"Utterly hilarious - just so, Gervais"
Ricky Gervais is an acquired taste some might say, or a comedic mastermind depending on what mood you’re in. Albeit, through standup comedy, writing, and his fabulously cringe-worthy performance as the one and only David Brent in The Office; there is no doubt about it, this is one is clever. Now, lending his expertise to the ever-growing Netflix, Special Correspondents is not only directed and written by the man but it also stars Gervias as the slightly depressive, comic book geek sound technician, Ian Finch.
As we are thrust into a crime scene, whereby radio journalists Frank Bonneville (Eric Bana) and Claire Maddox (Kelly MacDonald) are weaseling their way in with juvenile fake names and a teddy bear’s plastic police badge, the overall cheeky tone of this man’s work is set once more.
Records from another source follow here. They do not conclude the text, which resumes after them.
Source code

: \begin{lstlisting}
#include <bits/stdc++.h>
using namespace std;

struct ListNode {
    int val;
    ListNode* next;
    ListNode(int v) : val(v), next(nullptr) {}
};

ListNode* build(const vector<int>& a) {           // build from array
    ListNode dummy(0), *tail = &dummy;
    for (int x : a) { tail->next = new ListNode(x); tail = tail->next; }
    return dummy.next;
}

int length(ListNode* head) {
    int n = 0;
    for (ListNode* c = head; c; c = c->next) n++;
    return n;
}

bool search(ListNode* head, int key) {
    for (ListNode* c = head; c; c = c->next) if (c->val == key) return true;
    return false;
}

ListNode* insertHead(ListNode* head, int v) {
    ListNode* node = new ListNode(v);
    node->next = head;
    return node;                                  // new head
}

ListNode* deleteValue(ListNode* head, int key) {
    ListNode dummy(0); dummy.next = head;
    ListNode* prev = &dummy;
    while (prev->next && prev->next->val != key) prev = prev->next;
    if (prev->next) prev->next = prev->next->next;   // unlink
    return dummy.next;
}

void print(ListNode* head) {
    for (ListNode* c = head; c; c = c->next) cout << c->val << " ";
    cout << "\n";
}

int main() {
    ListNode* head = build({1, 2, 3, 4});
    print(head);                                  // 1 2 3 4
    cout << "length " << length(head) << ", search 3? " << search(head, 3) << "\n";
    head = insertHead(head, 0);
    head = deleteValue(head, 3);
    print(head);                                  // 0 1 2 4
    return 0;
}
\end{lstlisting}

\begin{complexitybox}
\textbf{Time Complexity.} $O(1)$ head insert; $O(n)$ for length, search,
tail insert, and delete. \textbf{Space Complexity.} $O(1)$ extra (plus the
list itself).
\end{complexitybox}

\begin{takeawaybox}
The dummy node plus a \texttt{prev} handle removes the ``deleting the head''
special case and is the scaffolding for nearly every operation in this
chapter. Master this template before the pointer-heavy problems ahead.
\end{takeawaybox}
Immediately creating a perfect equilibrium between dull (Finch’s dull attitude and Frank’s over-confident reporter), the two make an unlikely pair when they are asked to cover a story in war-torn Ecuador. But hours before being asked to cover the story, Finch’s showy wife Eleanor decides to divorce him. He resorts to the company of his endearingly thick café owner friends Brigida (America Ferrera) and Domingo (Raul Castillo) whilst pouring his feelings into a letter in the hope of winning her back. In a fluster of deciding against handing it over he mistakenly throws away their passports and tickets – d’oh!
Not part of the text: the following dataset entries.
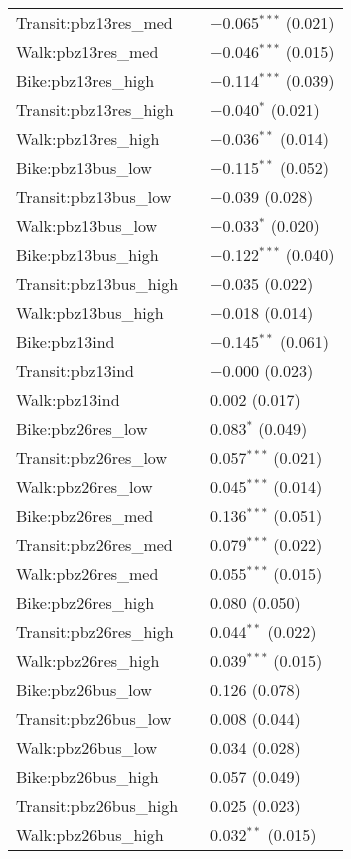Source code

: \begin{longtabu}{lll}
	Transit:pbz13res\_med &  & $-$0.065$^{***}$ (0.021) \\ 
	Walk:pbz13res\_med &  & $-$0.046$^{***}$ (0.015) \\ 
	Bike:pbz13res\_high &  & $-$0.114$^{***}$ (0.039) \\ 
	Transit:pbz13res\_high &  & $-$0.040$^{*}$ (0.021) \\ 
	Walk:pbz13res\_high &  & $-$0.036$^{**}$ (0.014) \\ 
	Bike:pbz13bus\_low &  & $-$0.115$^{**}$ (0.052) \\ 
	Transit:pbz13bus\_low &  & $-$0.039 (0.028) \\ 
	Walk:pbz13bus\_low &  & $-$0.033$^{*}$ (0.020) \\ 
	Bike:pbz13bus\_high &  & $-$0.122$^{***}$ (0.040) \\ 
	Transit:pbz13bus\_high &  & $-$0.035 (0.022) \\ 
	Walk:pbz13bus\_high &  & $-$0.018 (0.014) \\ 
	Bike:pbz13ind &  & $-$0.145$^{**}$ (0.061) \\ 
	Transit:pbz13ind &  & $-$0.000 (0.023) \\ 
	Walk:pbz13ind &  & 0.002 (0.017) \\ 
	Bike:pbz26res\_low &  & 0.083$^{*}$ (0.049) \\ 
	Transit:pbz26res\_low &  & 0.057$^{***}$ (0.021) \\ 
	Walk:pbz26res\_low &  & 0.045$^{***}$ (0.014) \\ 
	Bike:pbz26res\_med &  & 0.136$^{***}$ (0.051) \\ 
	Transit:pbz26res\_med &  & 0.079$^{***}$ (0.022) \\ 
	Walk:pbz26res\_med &  & 0.055$^{***}$ (0.015) \\ 
	Bike:pbz26res\_high &  & 0.080 (0.050) \\ 
	Transit:pbz26res\_high &  & 0.044$^{**}$ (0.022) \\ 
	Walk:pbz26res\_high &  & 0.039$^{***}$ (0.015) \\ 
	Bike:pbz26bus\_low &  & 0.126 (0.078) \\ 
	Transit:pbz26bus\_low &  & 0.008 (0.044) \\ 
	Walk:pbz26bus\_low &  & 0.034 (0.028) \\ 
	Bike:pbz26bus\_high &  & 0.057 (0.049) \\ 
	Transit:pbz26bus\_high &  & 0.025 (0.023) \\ 
	Walk:pbz26bus\_high &  & 0.032$^{**}$ (0.015) \\ 

\end{longtabu}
Honing in on people’s worst nightmare of turning up the airport with nothing but your luggage, the down-in-the-dumps Finch comes up with the genius idea of using his sound engineering skills and creating a war torn Quito from Brigida and Domingo’s spare room across the road from the news studio. And for a while, it works. As things get a little out of hand as they fake being kidnapped by rebels to get the best news story, Finch’s wife wastes no time and firmly positions herself in the limelight, launching an A Dollar for a Hero campaign for her dear husband. Being rather successful in convincing the world that they have indeed been kidnapped, this is escalated to the White House and an extraction mission put in place. That’s all well and good, if they were actually in Ecuador. Smuggling themselves into the country with stolen ‘A Dollar for a Hero’ cash, nothing can quite prepare you for the ludicrous, cocaine-fueled events that are about to occur.
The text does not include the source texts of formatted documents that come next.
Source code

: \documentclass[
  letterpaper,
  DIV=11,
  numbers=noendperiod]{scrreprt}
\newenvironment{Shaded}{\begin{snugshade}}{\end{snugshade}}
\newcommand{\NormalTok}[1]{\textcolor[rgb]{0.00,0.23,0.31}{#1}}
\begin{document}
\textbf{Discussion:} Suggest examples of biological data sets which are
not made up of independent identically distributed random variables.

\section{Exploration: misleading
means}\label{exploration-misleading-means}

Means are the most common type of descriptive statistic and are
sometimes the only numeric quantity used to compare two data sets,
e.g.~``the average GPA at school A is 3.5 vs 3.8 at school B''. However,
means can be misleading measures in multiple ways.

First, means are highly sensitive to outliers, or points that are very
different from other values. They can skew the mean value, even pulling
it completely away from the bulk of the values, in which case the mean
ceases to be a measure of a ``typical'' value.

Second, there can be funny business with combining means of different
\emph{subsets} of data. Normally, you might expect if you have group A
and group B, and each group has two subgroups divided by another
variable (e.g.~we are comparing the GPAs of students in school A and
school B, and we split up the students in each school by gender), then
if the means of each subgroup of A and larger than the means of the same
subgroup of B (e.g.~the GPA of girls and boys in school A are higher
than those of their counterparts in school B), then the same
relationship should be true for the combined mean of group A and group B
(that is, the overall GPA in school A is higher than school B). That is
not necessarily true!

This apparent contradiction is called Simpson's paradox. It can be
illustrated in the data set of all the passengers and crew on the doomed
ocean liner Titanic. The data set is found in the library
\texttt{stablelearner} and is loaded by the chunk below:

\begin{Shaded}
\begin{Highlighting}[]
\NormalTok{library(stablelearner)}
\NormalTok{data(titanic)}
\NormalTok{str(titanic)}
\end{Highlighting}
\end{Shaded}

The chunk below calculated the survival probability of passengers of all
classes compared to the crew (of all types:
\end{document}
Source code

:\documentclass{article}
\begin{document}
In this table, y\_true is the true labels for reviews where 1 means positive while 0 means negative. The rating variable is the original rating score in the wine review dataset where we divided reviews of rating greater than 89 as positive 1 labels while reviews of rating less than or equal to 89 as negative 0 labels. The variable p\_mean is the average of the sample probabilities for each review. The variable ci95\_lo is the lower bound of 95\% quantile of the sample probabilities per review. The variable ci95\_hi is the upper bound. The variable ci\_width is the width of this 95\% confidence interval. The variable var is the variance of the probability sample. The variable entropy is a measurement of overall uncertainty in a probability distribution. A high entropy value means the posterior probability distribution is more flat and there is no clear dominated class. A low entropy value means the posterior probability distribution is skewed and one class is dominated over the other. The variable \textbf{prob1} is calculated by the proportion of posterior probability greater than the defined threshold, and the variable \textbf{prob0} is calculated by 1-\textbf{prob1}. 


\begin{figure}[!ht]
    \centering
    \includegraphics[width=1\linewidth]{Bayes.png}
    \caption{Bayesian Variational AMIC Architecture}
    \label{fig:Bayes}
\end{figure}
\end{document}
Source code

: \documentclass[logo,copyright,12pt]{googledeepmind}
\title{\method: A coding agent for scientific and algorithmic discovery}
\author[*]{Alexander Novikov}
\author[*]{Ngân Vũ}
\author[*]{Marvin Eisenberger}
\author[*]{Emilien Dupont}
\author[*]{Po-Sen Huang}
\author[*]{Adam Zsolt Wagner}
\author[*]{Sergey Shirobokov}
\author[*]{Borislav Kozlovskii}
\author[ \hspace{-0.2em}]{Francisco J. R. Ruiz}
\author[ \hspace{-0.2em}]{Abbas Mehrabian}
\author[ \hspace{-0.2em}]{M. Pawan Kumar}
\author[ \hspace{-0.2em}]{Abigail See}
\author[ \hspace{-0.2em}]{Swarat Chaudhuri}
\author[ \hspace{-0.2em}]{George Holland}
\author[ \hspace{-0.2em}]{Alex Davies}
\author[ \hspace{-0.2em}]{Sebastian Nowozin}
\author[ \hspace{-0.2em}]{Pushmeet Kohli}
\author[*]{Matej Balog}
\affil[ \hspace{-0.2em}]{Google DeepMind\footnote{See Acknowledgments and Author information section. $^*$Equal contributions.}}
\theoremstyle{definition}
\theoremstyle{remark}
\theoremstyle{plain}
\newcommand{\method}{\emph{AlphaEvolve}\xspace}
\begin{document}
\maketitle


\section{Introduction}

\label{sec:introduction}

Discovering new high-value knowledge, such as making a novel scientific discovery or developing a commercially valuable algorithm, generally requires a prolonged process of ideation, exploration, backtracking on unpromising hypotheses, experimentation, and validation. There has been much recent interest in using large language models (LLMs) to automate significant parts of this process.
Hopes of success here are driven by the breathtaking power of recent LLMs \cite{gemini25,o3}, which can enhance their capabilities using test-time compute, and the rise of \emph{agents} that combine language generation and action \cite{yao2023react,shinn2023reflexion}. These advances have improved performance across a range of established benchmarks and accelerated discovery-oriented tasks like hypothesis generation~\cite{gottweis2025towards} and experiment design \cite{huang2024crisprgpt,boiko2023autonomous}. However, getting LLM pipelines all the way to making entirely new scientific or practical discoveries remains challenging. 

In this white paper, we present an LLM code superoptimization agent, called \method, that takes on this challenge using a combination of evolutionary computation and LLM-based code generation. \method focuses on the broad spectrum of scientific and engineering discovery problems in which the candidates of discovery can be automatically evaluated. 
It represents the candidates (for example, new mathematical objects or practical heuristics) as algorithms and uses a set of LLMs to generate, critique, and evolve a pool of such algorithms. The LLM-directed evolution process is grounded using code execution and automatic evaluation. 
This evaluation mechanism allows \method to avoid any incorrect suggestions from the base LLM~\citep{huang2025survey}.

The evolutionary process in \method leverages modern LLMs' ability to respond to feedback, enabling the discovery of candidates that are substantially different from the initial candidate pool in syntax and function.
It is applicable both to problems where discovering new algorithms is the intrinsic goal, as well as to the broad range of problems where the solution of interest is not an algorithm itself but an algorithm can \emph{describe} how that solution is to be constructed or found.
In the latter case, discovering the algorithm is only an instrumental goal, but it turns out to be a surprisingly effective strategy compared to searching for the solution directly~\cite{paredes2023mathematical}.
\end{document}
Unlike Gervais’ seemingly boring Finch, this is a thoroughly enjoyable film. With a countless amount of laugh-out-loud moments that will leave you catching your breath - this is perhaps the feature film break-through that he deserves. Giggles emerge whenever Ferrera and Castillo appear on screen as the two give one hell of an expressive performance (stereotypes, eyebrows, and all). Bana brings the all-American flare to his ego-consumed Frank, whilst Farmiga is a cross between a deranged Norma Bates and her nothing-but-guts Alice in Closer to the Moon. Gervais plays his character down well throughout; leading to his eventual, and inevitable, '15 minutes' as he spectacularly 'saves the day'. One can’t help but think the whole situation could have been avoided if they just went back to see if the passports, tickets, and cash were still there, but what we get is a thoroughly enjoyable film due to Finch’s incompetence.
A predictable affair nonetheless, Special Correspondents reverts to such a tactic that makes the jokes and gags all the more humorous. Not to mention its highly amusing, sickeningly patriotic song that Vera Farmiga performs well to get through it with a straight face. Special Correspondents is a quirky little film, utterly hilarious, and a very Ricky Gervais type of movie.